Saved data entries:
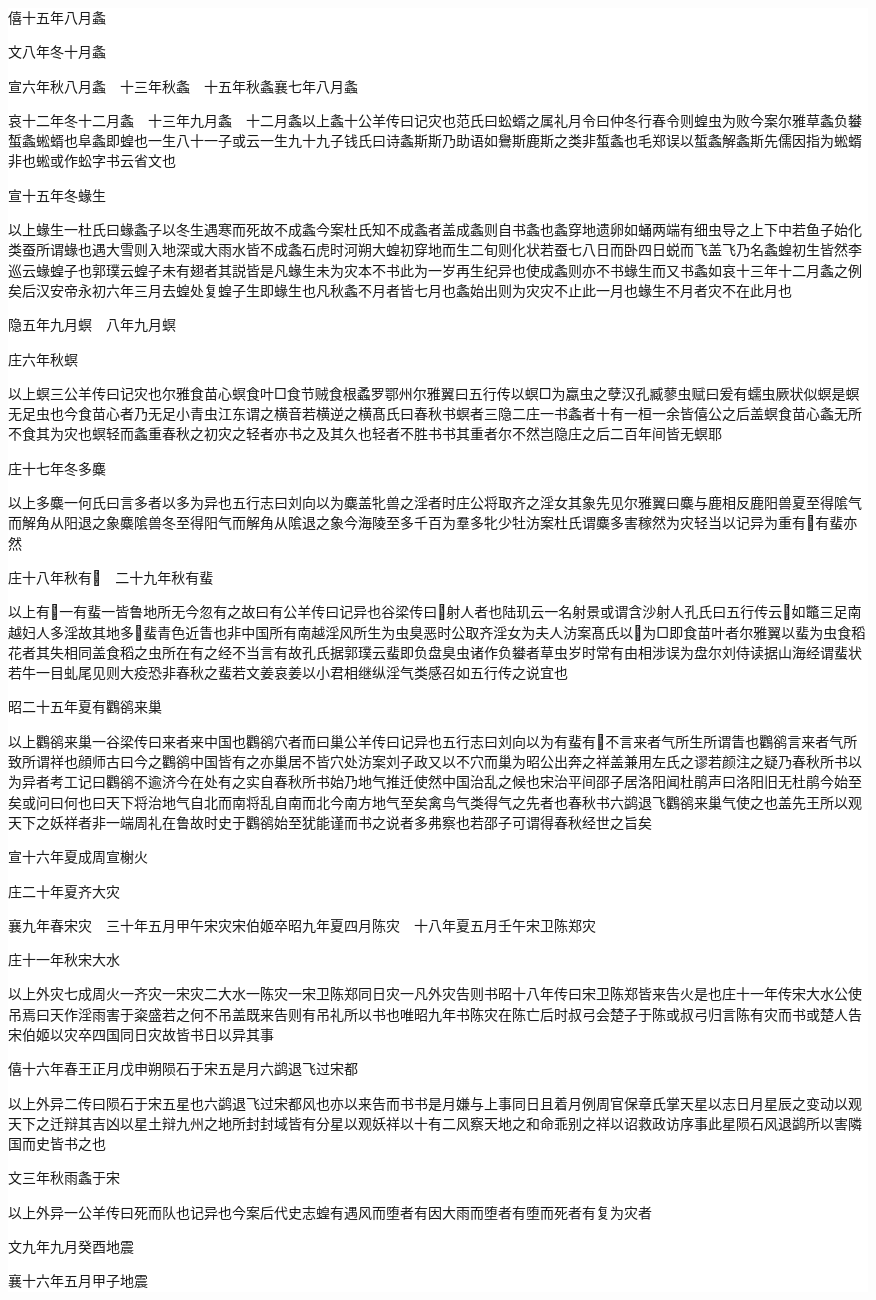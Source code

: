 僖十五年八月螽  

文八年冬十月螽  

宣六年秋八月螽　十三年秋螽　十五年秋螽襄七年八月螽  

哀十二年冬十二月螽　十三年九月螽　十二月螽以上螽十公羊传曰记灾也范氏曰蚣蝑之属礼月令曰仲冬行春令则蝗虫为败今案尔雅草螽负蠜蜤螽蜙蝑也阜螽即蝗也一生八十一子或云一生九十九子钱氏曰诗螽斯斯乃助语如鸒斯鹿斯之类非蜤螽也毛郑误以蜤螽解螽斯先儒因指为蜙蝑非也蜙或作蚣字书云省文也  

宣十五年冬蝝生  

以上蝝生一杜氏曰蝝螽子以冬生遇寒而死故不成螽今案杜氏知不成螽者盖成螽则自书螽也螽穿地遗卵如蛹两端有细虫导之上下中若鱼子始化类蚕所谓蝝也遇大雪则入地深或大雨水皆不成螽石虎时河朔大蝗初穿地而生二旬则化状若蚕七八日而卧四日蜕而飞盖飞乃名螽蝗初生皆然李巡云蝝蝗子也郭璞云蝗子未有翅者其説皆是凡蝝生未为灾本不书此为一岁再生纪异也使成螽则亦不书蝝生而又书螽如哀十三年十二月螽之例矣后汉安帝永初六年三月去蝗处复蝗子生即蝝生也凡秋螽不月者皆七月也螽始出则为灾灾不止此一月也蝝生不月者灾不在此月也  

隐五年九月螟　八年九月螟  

庄六年秋螟  

以上螟三公羊传曰记灾也尔雅食苗心螟食叶□食节贼食根蟊罗鄂州尔雅翼曰五行传以螟□为蠃虫之孽汉孔臧蓼虫赋曰爰有蠕虫厥状似螟是螟无足虫也今食苗心者乃无足小青虫江东谓之横音若横逆之横髙氏曰春秋书螟者三隐二庄一书螽者十有一桓一余皆僖公之后盖螟食苗心螽无所不食其为灾也螟轻而螽重春秋之初灾之轻者亦书之及其久也轻者不胜书书其重者尔不然岂隐庄之后二百年间皆无螟耶  

庄十七年冬多麋  

以上多麋一何氏曰言多者以多为异也五行志曰刘向以为麋盖牝兽之淫者时庄公将取齐之淫女其象先见尔雅翼曰麋与鹿相反鹿阳兽夏至得隂气而解角从阳退之象麋隂兽冬至得阳气而解角从隂退之象今海陵至多千百为羣多牝少牡汸案杜氏谓麋多害稼然为灾轻当以记异为重有有蜚亦然  

庄十八年秋有　二十九年秋有蜚  

以上有一有蜚一皆鲁地所无今忽有之故曰有公羊传曰记异也谷梁传曰射人者也陆玑云一名射景或谓含沙射人孔氏曰五行传云如鼈三足南越妇人多淫故其地多蜚青色近眚也非中国所有南越淫风所生为虫臭恶时公取齐淫女为夫人汸案髙氏以为□即食苗叶者尔雅翼以蜚为虫食稻花者其失相同盖食稻之虫所在有之经不当言有故孔氏据郭璞云蜚即负盘臭虫诸作负蠜者草虫岁时常有由相涉误为盘尔刘侍读据山海经谓蜚状若牛一目虬尾见则大疫恐非春秋之蜚若文姜哀姜以小君相继纵淫气类感召如五行传之说宜也  

昭二十五年夏有鸜鹆来巢  

以上鸜鹆来巢一谷梁传曰来者来中国也鸜鹆穴者而曰巢公羊传曰记异也五行志曰刘向以为有蜚有不言来者气所生所谓眚也鸜鹆言来者气所致所谓祥也顔师古曰今之鸜鹆中国皆有之亦巢居不皆穴处汸案刘子政又以不穴而巢为昭公出奔之祥盖兼用左氏之谬若颜注之疑乃春秋所书以为异者考工记曰鸜鹆不逾济今在处有之实自春秋所书始乃地气推迁使然中国治乱之候也宋治平间邵子居洛阳闻杜鹃声曰洛阳旧无杜鹃今始至矣或问曰何也曰天下将治地气自北而南将乱自南而北今南方地气至矣禽鸟气类得气之先者也春秋书六鹢退飞鸜鹆来巢气使之也盖先王所以观天下之妖祥者非一端周礼在鲁故时史于鸜鹆始至犹能谨而书之说者多弗察也若邵子可谓得春秋经世之旨矣  

宣十六年夏成周宣榭火  

庄二十年夏齐大灾  

襄九年春宋灾　三十年五月甲午宋灾宋伯姬卒昭九年夏四月陈灾　十八年夏五月壬午宋卫陈郑灾  

庄十一年秋宋大水  

以上外灾七成周火一齐灾一宋灾二大水一陈灾一宋卫陈郑同日灾一凡外灾告则书昭十八年传曰宋卫陈郑皆来告火是也庄十一年传宋大水公使吊焉曰天作淫雨害于粢盛若之何不吊盖既来告则有吊礼所以书也唯昭九年书陈灾在陈亡后时叔弓会楚子于陈或叔弓归言陈有灾而书或楚人告宋伯姬以灾卒四国同日灾故皆书日以异其事  

僖十六年春王正月戊申朔陨石于宋五是月六鹢退飞过宋都  

以上外异二传曰陨石于宋五星也六鹢退飞过宋都风也亦以来告而书书是月嫌与上事同日且着月例周官保章氏掌天星以志日月星辰之变动以观天下之迁辩其吉凶以星土辩九州之地所封封域皆有分星以观妖祥以十有二风察天地之和命乖别之祥以诏救政访序事此星陨石风退鹢所以害隣国而史皆书之也  

文三年秋雨螽于宋  

以上外异一公羊传曰死而队也记异也今案后代史志蝗有遇风而堕者有因大雨而堕者有堕而死者有复为灾者  

文九年九月癸酉地震  

襄十六年五月甲子地震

> **Task**:
Your task is to restate, word for word, each line from the one that includes "以上外异二传曰陨石于宋五星也" to the end of the records, with both ends included and nothing else.

> **Answer**:
以上外异二传曰陨石于宋五星也六鹢退飞过宋都风也亦以来告而书书是月嫌与上事同日且着月例周官保章氏掌天星以志日月星辰之变动以观天下之迁辩其吉凶以星土辩九州之地所封封域皆有分星以观妖祥以十有二风察天地之和命乖别之祥以诏救政访序事此星陨石风退鹢所以害隣国而史皆书之也  

文三年秋雨螽于宋  

以上外异一公羊传曰死而队也记异也今案后代史志蝗有遇风而堕者有因大雨而堕者有堕而死者有复为灾者  

文九年九月癸酉地震  

襄十六年五月甲子地震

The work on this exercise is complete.